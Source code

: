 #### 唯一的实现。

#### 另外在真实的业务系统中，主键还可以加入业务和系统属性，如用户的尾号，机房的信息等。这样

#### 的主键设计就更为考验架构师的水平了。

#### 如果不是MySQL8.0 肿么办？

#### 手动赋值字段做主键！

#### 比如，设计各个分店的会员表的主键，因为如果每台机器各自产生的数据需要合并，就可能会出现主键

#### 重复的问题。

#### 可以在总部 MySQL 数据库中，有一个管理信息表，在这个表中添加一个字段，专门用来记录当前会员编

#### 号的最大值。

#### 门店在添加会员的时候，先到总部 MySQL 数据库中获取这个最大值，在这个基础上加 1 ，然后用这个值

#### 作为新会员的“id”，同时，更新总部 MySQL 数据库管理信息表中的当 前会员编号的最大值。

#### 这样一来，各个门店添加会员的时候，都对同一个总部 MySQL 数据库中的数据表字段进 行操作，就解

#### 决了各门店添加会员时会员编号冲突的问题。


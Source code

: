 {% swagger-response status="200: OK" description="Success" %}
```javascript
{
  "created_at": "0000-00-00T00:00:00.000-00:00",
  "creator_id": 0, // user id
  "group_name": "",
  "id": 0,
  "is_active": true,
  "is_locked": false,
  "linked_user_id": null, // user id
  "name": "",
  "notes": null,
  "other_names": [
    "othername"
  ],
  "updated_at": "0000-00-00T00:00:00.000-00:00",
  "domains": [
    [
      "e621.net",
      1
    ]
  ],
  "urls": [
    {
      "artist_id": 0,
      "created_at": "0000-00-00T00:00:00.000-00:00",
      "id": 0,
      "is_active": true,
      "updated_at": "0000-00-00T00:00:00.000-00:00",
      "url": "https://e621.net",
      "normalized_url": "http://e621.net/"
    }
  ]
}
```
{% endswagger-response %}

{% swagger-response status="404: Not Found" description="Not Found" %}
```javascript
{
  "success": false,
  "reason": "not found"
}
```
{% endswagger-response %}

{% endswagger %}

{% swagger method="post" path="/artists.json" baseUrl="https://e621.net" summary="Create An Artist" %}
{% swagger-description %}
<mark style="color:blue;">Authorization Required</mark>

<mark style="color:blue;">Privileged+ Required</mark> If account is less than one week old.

· · · · · · ·

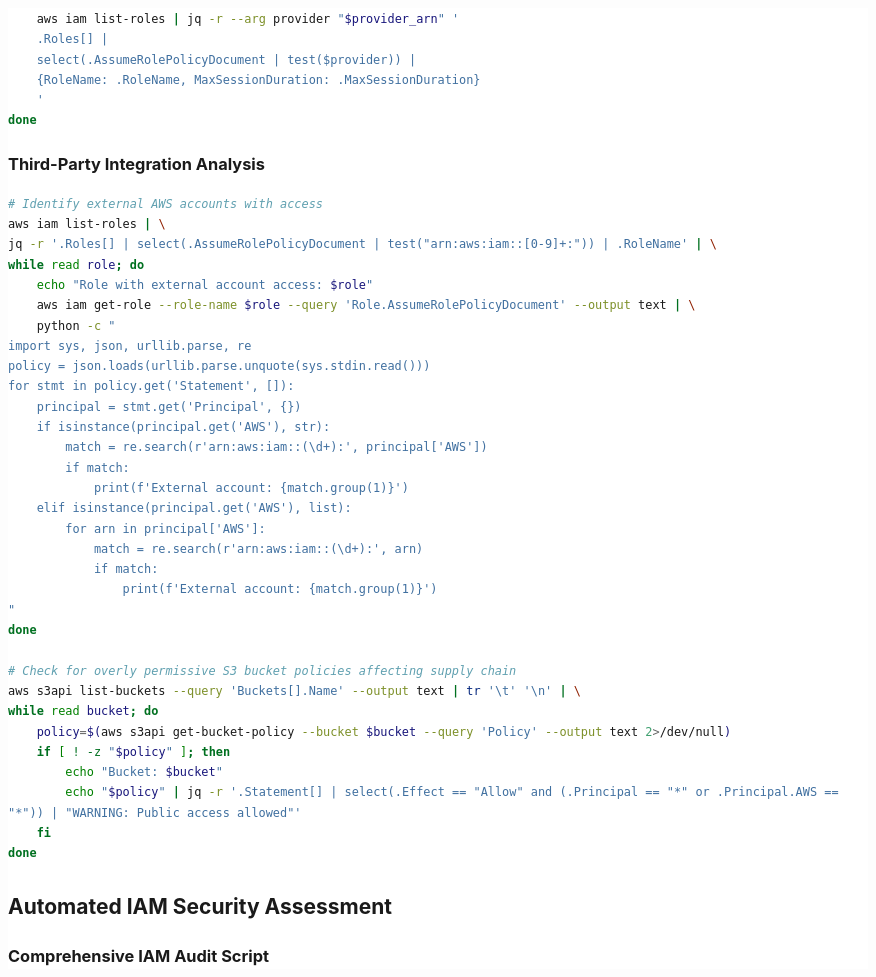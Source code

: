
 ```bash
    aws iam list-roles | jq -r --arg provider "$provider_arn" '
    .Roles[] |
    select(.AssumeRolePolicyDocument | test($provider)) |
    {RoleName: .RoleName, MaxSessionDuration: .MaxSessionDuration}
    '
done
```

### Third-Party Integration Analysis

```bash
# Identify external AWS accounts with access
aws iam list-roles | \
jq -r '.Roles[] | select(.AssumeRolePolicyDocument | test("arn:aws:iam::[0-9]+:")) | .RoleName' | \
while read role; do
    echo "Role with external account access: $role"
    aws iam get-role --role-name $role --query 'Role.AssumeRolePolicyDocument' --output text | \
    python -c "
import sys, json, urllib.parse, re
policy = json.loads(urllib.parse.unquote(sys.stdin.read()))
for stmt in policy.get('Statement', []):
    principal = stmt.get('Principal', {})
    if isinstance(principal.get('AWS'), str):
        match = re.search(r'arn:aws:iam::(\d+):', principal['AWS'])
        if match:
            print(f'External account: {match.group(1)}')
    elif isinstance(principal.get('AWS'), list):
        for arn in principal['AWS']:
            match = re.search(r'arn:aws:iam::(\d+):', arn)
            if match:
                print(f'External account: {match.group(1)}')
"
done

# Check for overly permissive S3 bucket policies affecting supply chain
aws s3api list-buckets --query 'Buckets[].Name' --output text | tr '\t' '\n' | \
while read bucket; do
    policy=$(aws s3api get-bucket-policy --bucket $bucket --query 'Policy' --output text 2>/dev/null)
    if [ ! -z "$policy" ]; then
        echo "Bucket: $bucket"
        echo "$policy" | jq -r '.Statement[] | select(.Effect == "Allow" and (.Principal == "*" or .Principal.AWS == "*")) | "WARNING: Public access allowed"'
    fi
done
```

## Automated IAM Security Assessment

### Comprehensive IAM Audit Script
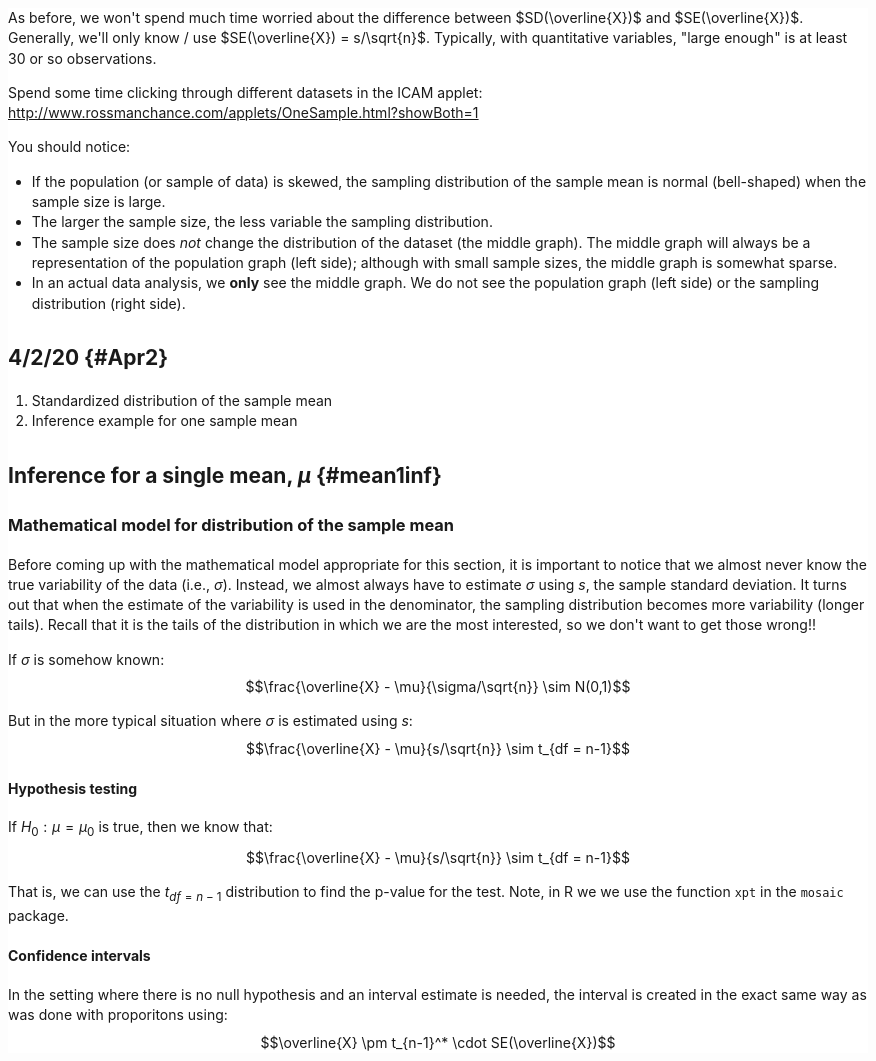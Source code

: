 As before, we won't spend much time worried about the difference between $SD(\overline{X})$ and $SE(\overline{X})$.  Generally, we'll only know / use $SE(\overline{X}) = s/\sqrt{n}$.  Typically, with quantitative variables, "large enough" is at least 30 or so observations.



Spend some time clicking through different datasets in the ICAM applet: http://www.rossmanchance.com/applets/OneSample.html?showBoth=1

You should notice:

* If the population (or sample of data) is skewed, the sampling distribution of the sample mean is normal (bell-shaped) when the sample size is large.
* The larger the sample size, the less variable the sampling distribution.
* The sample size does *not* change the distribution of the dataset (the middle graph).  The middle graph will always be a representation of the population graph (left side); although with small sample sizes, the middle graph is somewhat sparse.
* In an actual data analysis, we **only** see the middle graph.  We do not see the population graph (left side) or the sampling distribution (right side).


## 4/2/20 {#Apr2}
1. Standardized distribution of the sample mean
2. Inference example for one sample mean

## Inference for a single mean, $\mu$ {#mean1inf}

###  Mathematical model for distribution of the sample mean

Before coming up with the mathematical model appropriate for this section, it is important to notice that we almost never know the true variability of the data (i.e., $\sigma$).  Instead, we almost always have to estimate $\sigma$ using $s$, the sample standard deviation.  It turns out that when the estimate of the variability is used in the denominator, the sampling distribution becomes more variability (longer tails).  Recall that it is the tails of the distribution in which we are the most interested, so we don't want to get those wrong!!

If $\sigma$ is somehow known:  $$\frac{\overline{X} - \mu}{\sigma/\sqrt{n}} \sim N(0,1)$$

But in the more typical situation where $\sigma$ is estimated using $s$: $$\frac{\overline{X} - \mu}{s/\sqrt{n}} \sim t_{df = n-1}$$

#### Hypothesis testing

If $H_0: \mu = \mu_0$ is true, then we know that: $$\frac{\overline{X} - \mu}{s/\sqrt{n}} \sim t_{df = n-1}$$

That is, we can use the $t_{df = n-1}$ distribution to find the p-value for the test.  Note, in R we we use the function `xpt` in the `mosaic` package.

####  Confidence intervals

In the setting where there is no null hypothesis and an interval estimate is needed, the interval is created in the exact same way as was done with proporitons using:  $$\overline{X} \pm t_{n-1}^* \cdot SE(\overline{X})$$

· · · · · · ·

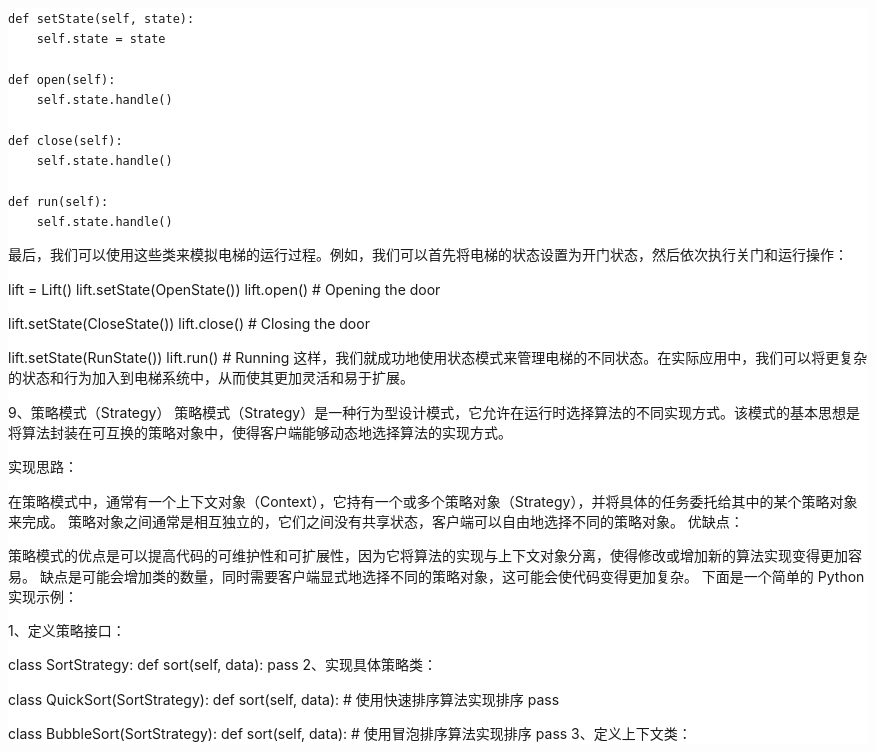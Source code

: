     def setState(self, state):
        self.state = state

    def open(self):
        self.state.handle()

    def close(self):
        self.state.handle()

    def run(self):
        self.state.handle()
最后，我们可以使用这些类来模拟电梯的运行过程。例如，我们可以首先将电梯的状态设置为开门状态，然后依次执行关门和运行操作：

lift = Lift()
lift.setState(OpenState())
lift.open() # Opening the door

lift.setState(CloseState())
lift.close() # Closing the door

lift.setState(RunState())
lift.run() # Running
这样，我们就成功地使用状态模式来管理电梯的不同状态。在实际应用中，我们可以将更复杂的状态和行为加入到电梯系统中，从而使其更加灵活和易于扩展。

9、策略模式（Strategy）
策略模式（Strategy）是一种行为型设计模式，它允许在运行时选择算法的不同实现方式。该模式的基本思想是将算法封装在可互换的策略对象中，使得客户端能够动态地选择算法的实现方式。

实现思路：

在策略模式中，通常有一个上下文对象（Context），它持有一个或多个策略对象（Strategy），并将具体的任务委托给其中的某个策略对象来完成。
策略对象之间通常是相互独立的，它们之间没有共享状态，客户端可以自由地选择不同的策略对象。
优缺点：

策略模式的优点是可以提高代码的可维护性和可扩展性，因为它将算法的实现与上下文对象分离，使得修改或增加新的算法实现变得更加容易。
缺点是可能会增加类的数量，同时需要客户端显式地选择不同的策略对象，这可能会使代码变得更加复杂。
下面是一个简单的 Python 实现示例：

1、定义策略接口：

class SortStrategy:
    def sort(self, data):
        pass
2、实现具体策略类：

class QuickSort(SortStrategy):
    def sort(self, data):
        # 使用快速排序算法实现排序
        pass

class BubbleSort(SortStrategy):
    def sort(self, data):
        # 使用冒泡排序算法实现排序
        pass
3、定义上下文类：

· · · · · · ·

→ Work request: Search the data above for "while" and copy every line where it turns up.

→ Reply:
while read role; do
while read bucket; do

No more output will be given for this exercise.